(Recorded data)

· · · · ·

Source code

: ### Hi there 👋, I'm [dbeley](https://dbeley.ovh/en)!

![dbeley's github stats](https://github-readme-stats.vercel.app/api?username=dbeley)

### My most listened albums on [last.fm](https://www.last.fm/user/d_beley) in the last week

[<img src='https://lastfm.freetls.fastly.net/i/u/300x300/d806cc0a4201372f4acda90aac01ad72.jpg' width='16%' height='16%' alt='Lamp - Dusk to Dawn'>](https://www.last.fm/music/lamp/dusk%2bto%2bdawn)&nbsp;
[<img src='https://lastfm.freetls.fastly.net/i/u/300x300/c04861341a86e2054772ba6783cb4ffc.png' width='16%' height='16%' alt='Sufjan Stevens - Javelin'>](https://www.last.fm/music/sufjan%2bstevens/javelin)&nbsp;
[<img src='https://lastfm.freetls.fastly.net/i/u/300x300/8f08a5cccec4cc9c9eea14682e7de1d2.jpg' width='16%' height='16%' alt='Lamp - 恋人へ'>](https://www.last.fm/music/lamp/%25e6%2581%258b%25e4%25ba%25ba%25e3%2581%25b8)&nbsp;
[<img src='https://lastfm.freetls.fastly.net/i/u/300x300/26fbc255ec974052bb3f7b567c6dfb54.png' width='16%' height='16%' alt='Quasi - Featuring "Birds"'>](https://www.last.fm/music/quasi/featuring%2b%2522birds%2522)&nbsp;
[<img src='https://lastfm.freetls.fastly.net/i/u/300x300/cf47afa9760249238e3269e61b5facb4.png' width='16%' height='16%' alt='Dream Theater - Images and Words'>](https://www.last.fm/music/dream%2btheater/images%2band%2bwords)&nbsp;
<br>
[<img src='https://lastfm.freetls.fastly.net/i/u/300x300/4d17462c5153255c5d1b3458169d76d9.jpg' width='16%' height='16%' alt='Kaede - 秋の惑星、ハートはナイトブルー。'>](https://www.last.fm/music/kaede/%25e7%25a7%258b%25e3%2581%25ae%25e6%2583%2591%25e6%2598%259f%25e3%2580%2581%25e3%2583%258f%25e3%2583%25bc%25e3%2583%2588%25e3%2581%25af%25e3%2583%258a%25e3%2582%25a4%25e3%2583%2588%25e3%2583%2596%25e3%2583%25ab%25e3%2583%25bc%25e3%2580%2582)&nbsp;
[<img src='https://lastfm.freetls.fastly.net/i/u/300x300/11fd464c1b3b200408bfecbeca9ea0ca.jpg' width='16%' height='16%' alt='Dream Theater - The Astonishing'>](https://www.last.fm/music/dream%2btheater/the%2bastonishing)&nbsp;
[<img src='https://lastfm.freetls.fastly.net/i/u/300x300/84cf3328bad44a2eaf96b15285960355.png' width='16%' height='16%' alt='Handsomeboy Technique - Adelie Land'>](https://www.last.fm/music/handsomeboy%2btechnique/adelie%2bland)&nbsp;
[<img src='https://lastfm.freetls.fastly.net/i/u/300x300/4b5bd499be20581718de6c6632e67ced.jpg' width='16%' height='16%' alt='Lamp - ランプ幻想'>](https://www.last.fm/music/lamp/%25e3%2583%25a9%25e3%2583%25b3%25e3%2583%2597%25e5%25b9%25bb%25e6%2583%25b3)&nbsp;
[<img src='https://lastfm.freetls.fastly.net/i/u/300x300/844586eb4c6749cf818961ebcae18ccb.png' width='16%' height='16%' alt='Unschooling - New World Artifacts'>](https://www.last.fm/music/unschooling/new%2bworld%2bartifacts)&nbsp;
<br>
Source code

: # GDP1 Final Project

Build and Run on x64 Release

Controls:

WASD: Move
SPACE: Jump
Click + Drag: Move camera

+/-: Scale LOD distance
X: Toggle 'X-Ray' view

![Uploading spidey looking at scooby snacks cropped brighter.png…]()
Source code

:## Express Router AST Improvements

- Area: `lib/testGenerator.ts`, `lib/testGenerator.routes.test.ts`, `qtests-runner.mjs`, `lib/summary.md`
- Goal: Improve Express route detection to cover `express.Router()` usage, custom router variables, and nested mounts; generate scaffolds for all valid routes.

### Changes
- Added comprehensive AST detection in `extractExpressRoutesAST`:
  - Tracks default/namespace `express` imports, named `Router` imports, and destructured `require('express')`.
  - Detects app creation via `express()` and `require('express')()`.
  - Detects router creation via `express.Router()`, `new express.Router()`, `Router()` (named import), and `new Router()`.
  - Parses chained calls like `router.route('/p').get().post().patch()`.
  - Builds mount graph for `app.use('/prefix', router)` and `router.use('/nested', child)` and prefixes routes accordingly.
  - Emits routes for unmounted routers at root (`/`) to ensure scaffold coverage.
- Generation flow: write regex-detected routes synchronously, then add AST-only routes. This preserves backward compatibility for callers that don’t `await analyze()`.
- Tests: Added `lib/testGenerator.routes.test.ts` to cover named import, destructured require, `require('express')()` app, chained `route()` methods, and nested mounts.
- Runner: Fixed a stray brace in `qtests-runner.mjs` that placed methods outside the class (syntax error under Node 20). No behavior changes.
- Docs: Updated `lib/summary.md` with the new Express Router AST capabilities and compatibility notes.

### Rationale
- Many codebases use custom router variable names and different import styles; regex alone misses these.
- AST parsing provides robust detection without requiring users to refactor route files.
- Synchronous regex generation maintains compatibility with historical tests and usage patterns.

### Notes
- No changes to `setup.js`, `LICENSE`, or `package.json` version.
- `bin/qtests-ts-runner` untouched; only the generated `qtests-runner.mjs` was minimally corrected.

· · · · ·

**WHAT IS BEING ASKED**
All of the entries must be given again, word for word.

**RESULT**
Source code

: ### Hi there 👋, I'm [dbeley](https://dbeley.ovh/en)!

![dbeley's github stats](https://github-readme-stats.vercel.app/api?username=dbeley)

### My most listened albums on [last.fm](https://www.last.fm/user/d_beley) in the last week

[<img src='https://lastfm.freetls.fastly.net/i/u/300x300/d806cc0a4201372f4acda90aac01ad72.jpg' width='16%' height='16%' alt='Lamp - Dusk to Dawn'>](https://www.last.fm/music/lamp/dusk%2bto%2bdawn)&nbsp;
[<img src='https://lastfm.freetls.fastly.net/i/u/300x300/c04861341a86e2054772ba6783cb4ffc.png' width='16%' height='16%' alt='Sufjan Stevens - Javelin'>](https://www.last.fm/music/sufjan%2bstevens/javelin)&nbsp;
[<img src='https://lastfm.freetls.fastly.net/i/u/300x300/8f08a5cccec4cc9c9eea14682e7de1d2.jpg' width='16%' height='16%' alt='Lamp - 恋人へ'>](https://www.last.fm/music/lamp/%25e6%2581%258b%25e4%25ba%25ba%25e3%2581%25b8)&nbsp;
[<img src='https://lastfm.freetls.fastly.net/i/u/300x300/26fbc255ec974052bb3f7b567c6dfb54.png' width='16%' height='16%' alt='Quasi - Featuring "Birds"'>](https://www.last.fm/music/quasi/featuring%2b%2522birds%2522)&nbsp;
[<img src='https://lastfm.freetls.fastly.net/i/u/300x300/cf47afa9760249238e3269e61b5facb4.png' width='16%' height='16%' alt='Dream Theater - Images and Words'>](https://www.last.fm/music/dream%2btheater/images%2band%2bwords)&nbsp;
<br>
[<img src='https://lastfm.freetls.fastly.net/i/u/300x300/4d17462c5153255c5d1b3458169d76d9.jpg' width='16%' height='16%' alt='Kaede - 秋の惑星、ハートはナイトブルー。'>](https://www.last.fm/music/kaede/%25e7%25a7%258b%25e3%2581%25ae%25e6%2583%2591%25e6%2598%259f%25e3%2580%2581%25e3%2583%258f%25e3%2583%25bc%25e3%2583%2588%25e3%2581%25af%25e3%2583%258a%25e3%2582%25a4%25e3%2583%2588%25e3%2583%2596%25e3%2583%25ab%25e3%2583%25bc%25e3%2580%2582)&nbsp;
[<img src='https://lastfm.freetls.fastly.net/i/u/300x300/11fd464c1b3b200408bfecbeca9ea0ca.jpg' width='16%' height='16%' alt='Dream Theater - The Astonishing'>](https://www.last.fm/music/dream%2btheater/the%2bastonishing)&nbsp;
[<img src='https://lastfm.freetls.fastly.net/i/u/300x300/84cf3328bad44a2eaf96b15285960355.png' width='16%' height='16%' alt='Handsomeboy Technique - Adelie Land'>](https://www.last.fm/music/handsomeboy%2btechnique/adelie%2bland)&nbsp;
[<img src='https://lastfm.freetls.fastly.net/i/u/300x300/4b5bd499be20581718de6c6632e67ced.jpg' width='16%' height='16%' alt='Lamp - ランプ幻想'>](https://www.last.fm/music/lamp/%25e3%2583%25a9%25e3%2583%25b3%25e3%2583%2597%25e5%25b9%25bb%25e6%2583%25b3)&nbsp;
[<img src='https://lastfm.freetls.fastly.net/i/u/300x300/844586eb4c6749cf818961ebcae18ccb.png' width='16%' height='16%' alt='Unschooling - New World Artifacts'>](https://www.last.fm/music/unschooling/new%2bworld%2bartifacts)&nbsp;
<br>
Source code

: # GDP1 Final Project

Build and Run on x64 Release

Controls:

WASD: Move
SPACE: Jump
Click + Drag: Move camera

+/-: Scale LOD distance
X: Toggle 'X-Ray' view

![Uploading spidey looking at scooby snacks cropped brighter.png…]()
Source code

:## Express Router AST Improvements

- Area: `lib/testGenerator.ts`, `lib/testGenerator.routes.test.ts`, `qtests-runner.mjs`, `lib/summary.md`
- Goal: Improve Express route detection to cover `express.Router()` usage, custom router variables, and nested mounts; generate scaffolds for all valid routes.

### Changes
- Added comprehensive AST detection in `extractExpressRoutesAST`:
  - Tracks default/namespace `express` imports, named `Router` imports, and destructured `require('express')`.
  - Detects app creation via `express()` and `require('express')()`.
  - Detects router creation via `express.Router()`, `new express.Router()`, `Router()` (named import), and `new Router()`.
  - Parses chained calls like `router.route('/p').get().post().patch()`.
  - Builds mount graph for `app.use('/prefix', router)` and `router.use('/nested', child)` and prefixes routes accordingly.
  - Emits routes for unmounted routers at root (`/`) to ensure scaffold coverage.
- Generation flow: write regex-detected routes synchronously, then add AST-only routes. This preserves backward compatibility for callers that don’t `await analyze()`.
- Tests: Added `lib/testGenerator.routes.test.ts` to cover named import, destructured require, `require('express')()` app, chained `route()` methods, and nested mounts.
- Runner: Fixed a stray brace in `qtests-runner.mjs` that placed methods outside the class (syntax error under Node 20). No behavior changes.
- Docs: Updated `lib/summary.md` with the new Express Router AST capabilities and compatibility notes.

### Rationale
- Many codebases use custom router variable names and different import styles; regex alone misses these.
- AST parsing provides robust detection without requiring users to refactor route files.
- Synchronous regex generation maintains compatibility with historical tests and usage patterns.

### Notes
- No changes to `setup.js`, `LICENSE`, or `package.json` version.
- `bin/qtests-ts-runner` untouched; only the generated `qtests-runner.mjs` was minimally corrected.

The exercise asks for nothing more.